- YOUR ASSIGNMENT
Bring together every line in the data that includes "including".

--- START ---

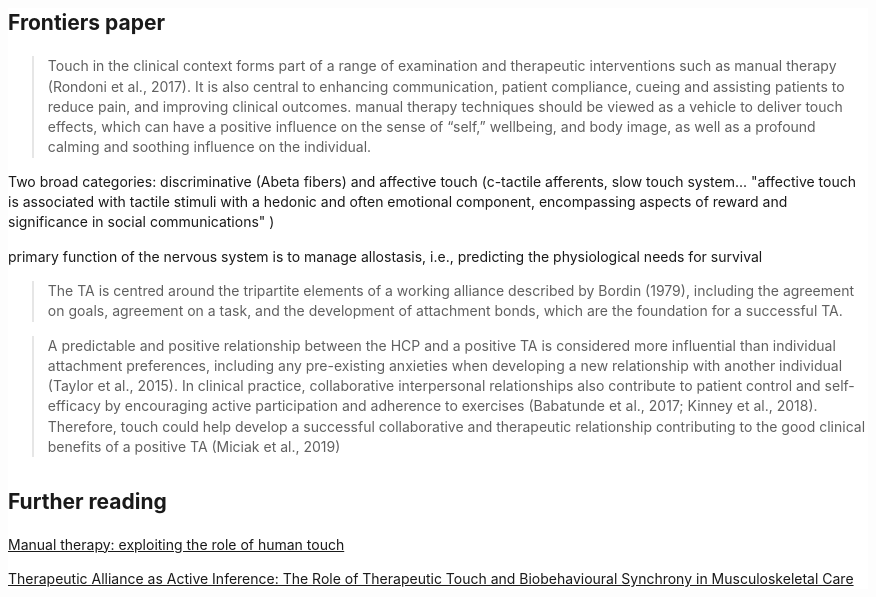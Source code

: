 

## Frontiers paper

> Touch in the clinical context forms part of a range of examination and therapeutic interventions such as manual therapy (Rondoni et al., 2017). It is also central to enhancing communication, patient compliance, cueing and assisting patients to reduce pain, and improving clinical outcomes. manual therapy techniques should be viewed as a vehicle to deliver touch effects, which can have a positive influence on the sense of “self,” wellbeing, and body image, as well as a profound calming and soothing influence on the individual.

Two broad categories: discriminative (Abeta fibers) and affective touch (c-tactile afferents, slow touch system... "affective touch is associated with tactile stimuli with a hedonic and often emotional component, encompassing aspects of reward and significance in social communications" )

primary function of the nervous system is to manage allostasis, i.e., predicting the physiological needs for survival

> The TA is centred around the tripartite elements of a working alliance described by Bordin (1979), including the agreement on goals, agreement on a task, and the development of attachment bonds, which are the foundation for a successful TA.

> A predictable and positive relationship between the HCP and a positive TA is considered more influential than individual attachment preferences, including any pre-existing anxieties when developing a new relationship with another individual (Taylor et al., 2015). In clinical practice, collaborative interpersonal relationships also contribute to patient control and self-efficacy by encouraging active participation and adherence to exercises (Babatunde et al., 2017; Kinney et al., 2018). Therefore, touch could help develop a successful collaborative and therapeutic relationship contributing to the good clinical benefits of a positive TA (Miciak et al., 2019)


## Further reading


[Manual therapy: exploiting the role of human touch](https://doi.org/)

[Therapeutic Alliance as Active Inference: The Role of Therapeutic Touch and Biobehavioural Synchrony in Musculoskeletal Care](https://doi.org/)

--- END ---
--- START ---

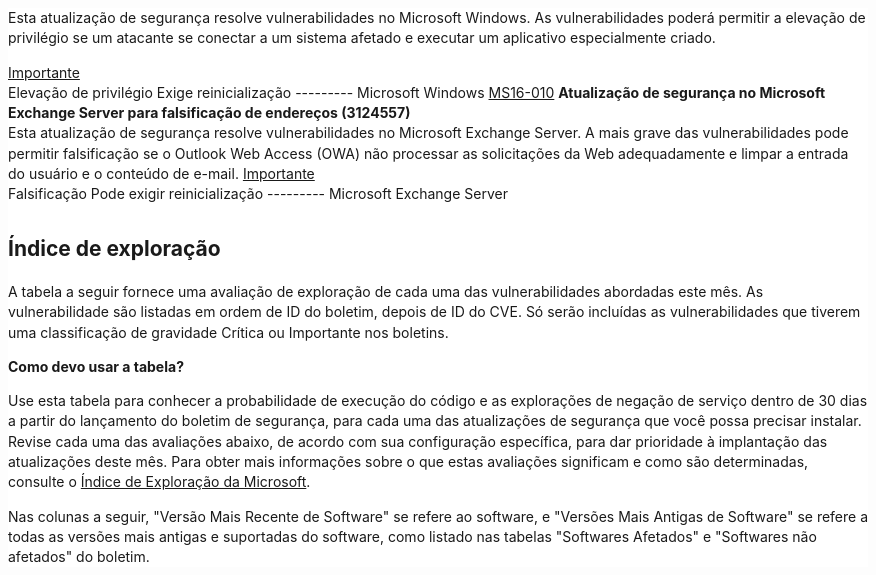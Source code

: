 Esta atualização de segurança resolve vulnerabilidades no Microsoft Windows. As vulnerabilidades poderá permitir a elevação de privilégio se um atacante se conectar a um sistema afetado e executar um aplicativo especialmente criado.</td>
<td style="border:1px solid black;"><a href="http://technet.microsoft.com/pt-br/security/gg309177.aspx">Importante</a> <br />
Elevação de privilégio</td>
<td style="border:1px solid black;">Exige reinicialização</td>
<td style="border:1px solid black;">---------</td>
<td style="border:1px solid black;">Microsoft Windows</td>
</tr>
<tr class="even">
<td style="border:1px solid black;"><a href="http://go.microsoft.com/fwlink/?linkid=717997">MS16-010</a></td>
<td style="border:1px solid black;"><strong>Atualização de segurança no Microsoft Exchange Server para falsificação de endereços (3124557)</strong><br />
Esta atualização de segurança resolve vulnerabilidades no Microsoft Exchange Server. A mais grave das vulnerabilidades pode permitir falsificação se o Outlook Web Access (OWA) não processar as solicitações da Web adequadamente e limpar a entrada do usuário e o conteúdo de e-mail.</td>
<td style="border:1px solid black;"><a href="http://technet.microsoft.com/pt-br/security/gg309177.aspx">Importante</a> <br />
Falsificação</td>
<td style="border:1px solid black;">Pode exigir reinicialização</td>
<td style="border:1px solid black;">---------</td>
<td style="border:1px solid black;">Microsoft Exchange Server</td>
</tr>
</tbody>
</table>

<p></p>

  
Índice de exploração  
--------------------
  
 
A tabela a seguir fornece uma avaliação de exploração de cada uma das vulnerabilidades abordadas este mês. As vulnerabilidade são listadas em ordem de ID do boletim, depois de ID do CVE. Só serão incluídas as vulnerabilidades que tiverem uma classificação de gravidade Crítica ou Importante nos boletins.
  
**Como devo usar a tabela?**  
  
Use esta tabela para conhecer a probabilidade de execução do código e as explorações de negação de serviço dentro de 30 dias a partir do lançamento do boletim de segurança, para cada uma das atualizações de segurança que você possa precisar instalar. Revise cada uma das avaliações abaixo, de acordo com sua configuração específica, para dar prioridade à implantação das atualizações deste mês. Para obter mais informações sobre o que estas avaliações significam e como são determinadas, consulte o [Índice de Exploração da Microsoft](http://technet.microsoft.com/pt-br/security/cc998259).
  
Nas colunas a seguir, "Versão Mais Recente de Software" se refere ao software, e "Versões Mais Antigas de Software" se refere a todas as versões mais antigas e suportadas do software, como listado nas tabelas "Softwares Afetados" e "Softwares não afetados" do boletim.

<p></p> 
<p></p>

--- END ---
--- START ---

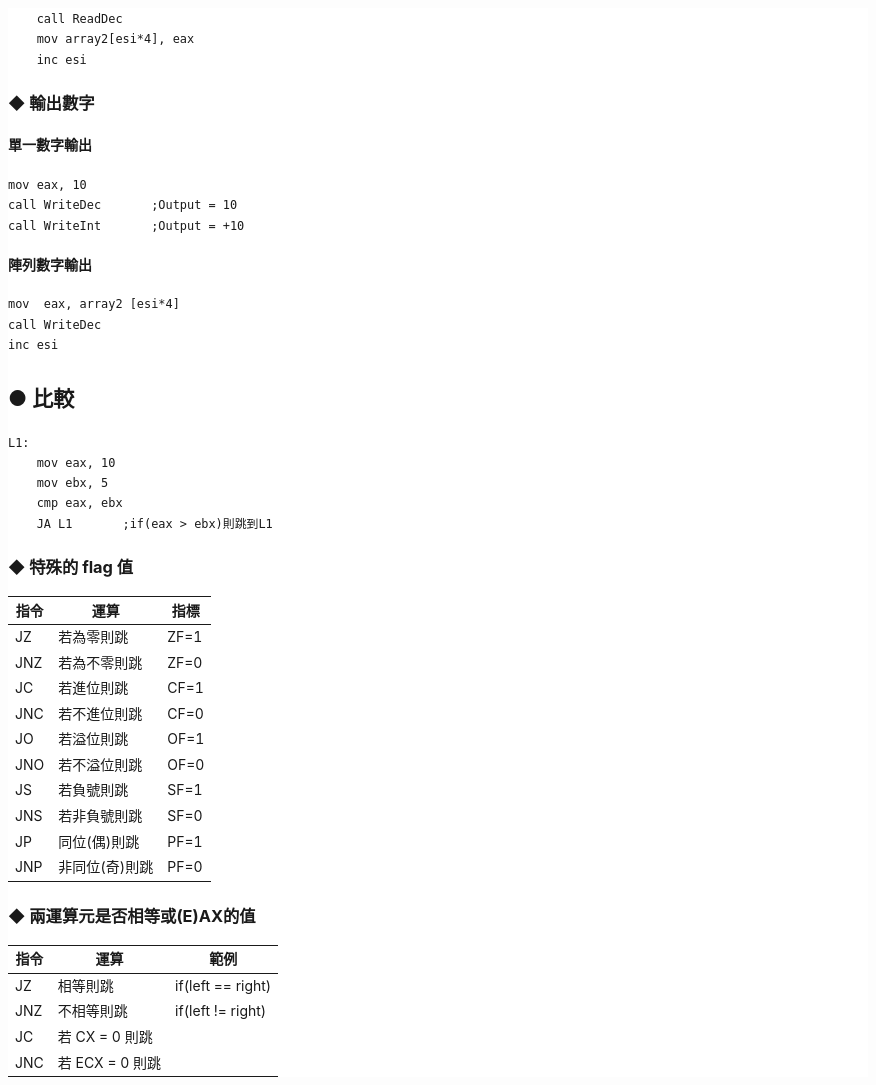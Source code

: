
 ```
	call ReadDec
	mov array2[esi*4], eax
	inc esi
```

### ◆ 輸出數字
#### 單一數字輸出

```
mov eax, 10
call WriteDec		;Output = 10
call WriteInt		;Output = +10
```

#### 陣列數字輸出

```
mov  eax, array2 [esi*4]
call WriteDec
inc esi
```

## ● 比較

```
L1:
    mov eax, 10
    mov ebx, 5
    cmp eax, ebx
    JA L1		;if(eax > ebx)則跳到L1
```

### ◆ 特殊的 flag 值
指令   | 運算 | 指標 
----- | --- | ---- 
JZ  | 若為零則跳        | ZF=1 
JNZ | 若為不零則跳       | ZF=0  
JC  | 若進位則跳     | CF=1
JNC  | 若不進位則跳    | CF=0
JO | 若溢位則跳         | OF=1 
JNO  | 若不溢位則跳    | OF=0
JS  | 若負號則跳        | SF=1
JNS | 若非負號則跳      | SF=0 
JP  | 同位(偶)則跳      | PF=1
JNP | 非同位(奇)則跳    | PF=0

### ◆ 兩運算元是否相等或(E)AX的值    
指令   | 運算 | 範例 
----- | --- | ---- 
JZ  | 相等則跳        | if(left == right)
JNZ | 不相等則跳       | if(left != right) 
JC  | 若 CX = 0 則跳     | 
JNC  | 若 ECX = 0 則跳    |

--- END ---

- THE COMPLETED TASK
> The TA is centred around the tripartite elements of a working alliance described by Bordin (1979), including the agreement on goals, agreement on a task, and the development of attachment bonds, which are the foundation for a successful TA.
> A predictable and positive relationship between the HCP and a positive TA is considered more influential than individual attachment preferences, including any pre-existing anxieties when developing a new relationship with another individual (Taylor et al., 2015). In clinical practice, collaborative interpersonal relationships also contribute to patient control and self-efficacy by encouraging active participation and adherence to exercises (Babatunde et al., 2017; Kinney et al., 2018). Therefore, touch could help develop a successful collaborative and therapeutic relationship contributing to the good clinical benefits of a positive TA (Miciak et al., 2019)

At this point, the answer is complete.